=== INPUT DATA ===

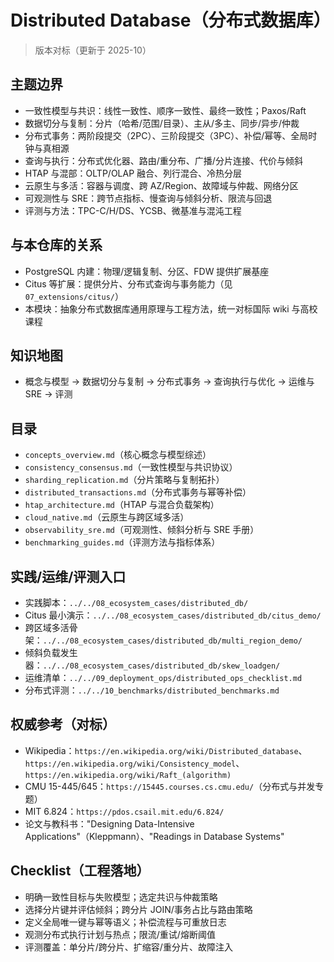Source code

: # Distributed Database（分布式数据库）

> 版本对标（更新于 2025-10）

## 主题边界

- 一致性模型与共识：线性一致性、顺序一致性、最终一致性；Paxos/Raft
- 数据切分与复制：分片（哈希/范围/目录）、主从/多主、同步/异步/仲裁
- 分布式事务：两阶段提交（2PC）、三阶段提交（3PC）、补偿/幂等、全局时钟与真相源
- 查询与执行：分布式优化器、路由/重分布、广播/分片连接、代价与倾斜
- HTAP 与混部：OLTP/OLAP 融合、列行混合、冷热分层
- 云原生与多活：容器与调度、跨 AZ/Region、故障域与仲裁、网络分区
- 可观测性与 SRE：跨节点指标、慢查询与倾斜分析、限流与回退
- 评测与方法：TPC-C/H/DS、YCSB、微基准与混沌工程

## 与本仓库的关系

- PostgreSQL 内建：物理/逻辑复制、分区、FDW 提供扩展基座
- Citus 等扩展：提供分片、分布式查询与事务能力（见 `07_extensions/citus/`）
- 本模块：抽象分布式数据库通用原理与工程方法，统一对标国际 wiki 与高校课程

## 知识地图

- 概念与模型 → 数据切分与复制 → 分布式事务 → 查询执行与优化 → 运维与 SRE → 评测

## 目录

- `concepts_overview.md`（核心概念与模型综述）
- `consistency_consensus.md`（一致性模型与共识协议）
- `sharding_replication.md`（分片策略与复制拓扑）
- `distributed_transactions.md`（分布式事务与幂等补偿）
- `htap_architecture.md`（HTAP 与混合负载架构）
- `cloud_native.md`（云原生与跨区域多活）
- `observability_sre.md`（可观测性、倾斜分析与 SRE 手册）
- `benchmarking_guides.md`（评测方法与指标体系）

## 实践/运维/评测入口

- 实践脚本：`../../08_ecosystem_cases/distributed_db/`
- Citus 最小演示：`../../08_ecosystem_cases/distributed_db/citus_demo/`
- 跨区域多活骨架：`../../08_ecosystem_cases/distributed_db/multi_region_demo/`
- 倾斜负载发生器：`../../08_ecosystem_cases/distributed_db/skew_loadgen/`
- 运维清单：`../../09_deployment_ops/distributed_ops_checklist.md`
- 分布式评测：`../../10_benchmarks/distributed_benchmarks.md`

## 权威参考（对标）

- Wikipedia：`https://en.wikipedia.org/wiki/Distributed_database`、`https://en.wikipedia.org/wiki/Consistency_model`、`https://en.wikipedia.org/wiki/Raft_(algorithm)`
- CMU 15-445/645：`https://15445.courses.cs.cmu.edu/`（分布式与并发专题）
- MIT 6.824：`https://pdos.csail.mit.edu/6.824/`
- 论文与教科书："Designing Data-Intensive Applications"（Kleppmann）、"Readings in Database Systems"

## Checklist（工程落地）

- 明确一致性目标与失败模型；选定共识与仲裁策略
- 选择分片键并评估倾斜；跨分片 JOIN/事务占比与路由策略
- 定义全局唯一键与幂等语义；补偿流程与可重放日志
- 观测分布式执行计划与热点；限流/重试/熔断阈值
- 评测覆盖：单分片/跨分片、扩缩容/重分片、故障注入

===
=== INPUT DATA ===

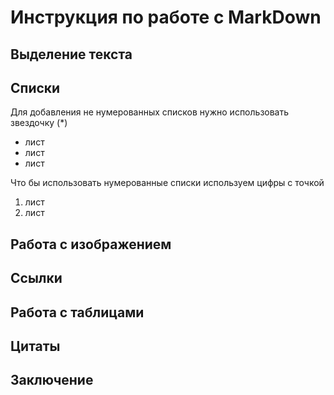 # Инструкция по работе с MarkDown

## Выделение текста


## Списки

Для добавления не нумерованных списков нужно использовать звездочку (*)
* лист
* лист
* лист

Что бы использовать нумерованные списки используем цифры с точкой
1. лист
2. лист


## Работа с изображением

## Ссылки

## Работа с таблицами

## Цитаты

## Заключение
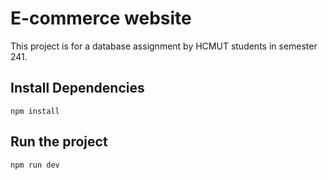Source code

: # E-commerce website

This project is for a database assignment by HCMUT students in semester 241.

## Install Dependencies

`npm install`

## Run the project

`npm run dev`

===
=== INPUT DATA ===

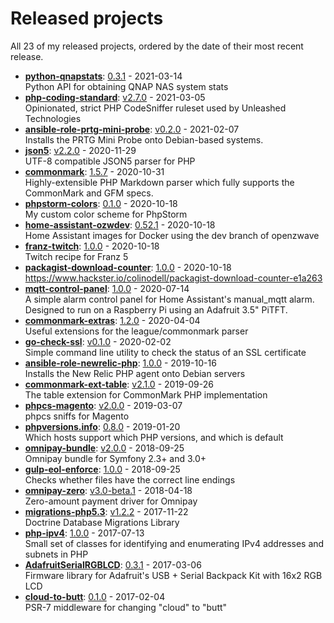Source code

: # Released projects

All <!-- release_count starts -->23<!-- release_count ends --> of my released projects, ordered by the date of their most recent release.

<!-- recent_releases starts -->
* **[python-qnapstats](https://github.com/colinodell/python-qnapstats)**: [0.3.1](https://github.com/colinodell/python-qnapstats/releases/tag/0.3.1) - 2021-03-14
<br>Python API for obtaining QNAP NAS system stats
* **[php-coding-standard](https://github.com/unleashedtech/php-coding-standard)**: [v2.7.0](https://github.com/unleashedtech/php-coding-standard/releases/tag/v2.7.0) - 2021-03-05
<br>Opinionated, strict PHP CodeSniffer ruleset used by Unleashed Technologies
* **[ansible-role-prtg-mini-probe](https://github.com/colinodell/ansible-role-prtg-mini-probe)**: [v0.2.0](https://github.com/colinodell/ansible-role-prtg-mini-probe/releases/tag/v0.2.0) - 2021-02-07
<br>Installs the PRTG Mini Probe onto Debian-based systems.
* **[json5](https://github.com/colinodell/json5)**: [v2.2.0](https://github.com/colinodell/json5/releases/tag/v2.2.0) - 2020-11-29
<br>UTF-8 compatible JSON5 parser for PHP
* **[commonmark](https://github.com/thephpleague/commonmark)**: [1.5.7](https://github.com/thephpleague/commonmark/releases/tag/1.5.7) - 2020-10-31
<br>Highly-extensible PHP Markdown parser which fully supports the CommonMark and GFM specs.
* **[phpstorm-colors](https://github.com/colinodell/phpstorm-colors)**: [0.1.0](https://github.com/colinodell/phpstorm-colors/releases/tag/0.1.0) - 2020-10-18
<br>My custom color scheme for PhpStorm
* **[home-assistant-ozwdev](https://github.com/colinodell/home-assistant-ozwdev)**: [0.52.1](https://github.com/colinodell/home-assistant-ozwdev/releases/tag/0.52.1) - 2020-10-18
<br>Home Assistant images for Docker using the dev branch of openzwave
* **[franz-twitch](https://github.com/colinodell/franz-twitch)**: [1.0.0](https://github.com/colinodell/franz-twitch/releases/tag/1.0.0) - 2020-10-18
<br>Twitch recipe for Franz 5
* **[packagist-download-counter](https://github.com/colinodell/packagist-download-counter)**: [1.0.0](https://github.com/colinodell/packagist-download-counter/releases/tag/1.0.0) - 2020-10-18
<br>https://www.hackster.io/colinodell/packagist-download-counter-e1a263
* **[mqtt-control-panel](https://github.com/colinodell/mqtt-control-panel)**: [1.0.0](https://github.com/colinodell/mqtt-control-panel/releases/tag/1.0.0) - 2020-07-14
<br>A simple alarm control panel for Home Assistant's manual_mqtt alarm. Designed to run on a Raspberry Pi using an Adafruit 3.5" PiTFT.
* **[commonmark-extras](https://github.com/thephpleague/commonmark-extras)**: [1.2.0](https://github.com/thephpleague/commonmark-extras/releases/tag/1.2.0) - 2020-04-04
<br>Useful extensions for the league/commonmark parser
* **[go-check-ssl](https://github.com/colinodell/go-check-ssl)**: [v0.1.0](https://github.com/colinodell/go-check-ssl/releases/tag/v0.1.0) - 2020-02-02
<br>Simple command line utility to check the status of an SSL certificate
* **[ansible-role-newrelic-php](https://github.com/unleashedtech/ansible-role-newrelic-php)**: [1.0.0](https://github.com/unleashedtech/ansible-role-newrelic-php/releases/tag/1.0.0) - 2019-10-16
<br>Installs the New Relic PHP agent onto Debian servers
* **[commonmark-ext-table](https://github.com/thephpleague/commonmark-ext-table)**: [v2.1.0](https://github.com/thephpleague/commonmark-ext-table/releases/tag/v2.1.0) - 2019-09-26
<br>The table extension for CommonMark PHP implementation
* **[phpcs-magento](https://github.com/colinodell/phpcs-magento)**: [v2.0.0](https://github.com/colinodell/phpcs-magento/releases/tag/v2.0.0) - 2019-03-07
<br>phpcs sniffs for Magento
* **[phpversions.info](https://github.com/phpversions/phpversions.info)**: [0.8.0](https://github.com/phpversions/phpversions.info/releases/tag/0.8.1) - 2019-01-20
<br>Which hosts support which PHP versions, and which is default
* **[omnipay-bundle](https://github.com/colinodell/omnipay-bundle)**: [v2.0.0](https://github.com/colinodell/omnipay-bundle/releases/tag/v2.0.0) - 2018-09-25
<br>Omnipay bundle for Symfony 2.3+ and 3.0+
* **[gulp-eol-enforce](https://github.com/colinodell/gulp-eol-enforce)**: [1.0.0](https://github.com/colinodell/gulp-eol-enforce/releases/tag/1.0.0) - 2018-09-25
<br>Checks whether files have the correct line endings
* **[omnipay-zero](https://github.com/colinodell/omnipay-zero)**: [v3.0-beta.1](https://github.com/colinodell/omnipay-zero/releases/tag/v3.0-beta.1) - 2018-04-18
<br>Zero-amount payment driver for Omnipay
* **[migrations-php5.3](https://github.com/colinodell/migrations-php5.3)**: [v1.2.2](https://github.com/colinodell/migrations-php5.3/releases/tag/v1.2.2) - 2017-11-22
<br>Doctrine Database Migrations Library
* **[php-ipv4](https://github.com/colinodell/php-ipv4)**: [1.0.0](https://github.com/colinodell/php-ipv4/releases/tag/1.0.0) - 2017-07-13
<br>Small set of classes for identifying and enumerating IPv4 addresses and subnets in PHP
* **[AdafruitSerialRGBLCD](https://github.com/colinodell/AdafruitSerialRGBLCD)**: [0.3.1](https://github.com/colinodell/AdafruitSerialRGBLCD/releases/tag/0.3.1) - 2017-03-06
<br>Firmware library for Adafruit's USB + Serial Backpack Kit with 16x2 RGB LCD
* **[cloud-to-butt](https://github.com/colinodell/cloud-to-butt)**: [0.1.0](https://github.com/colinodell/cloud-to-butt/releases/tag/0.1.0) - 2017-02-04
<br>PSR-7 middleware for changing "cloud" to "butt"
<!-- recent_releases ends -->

===

* [ACTION ITEM]:
Filter the records for the string "HTAP" and copy every line that holds it.

* [SOLUTION BELOW]:
- HTAP 与混部：OLTP/OLAP 融合、列行混合、冷热分层
- `htap_architecture.md`（HTAP 与混合负载架构）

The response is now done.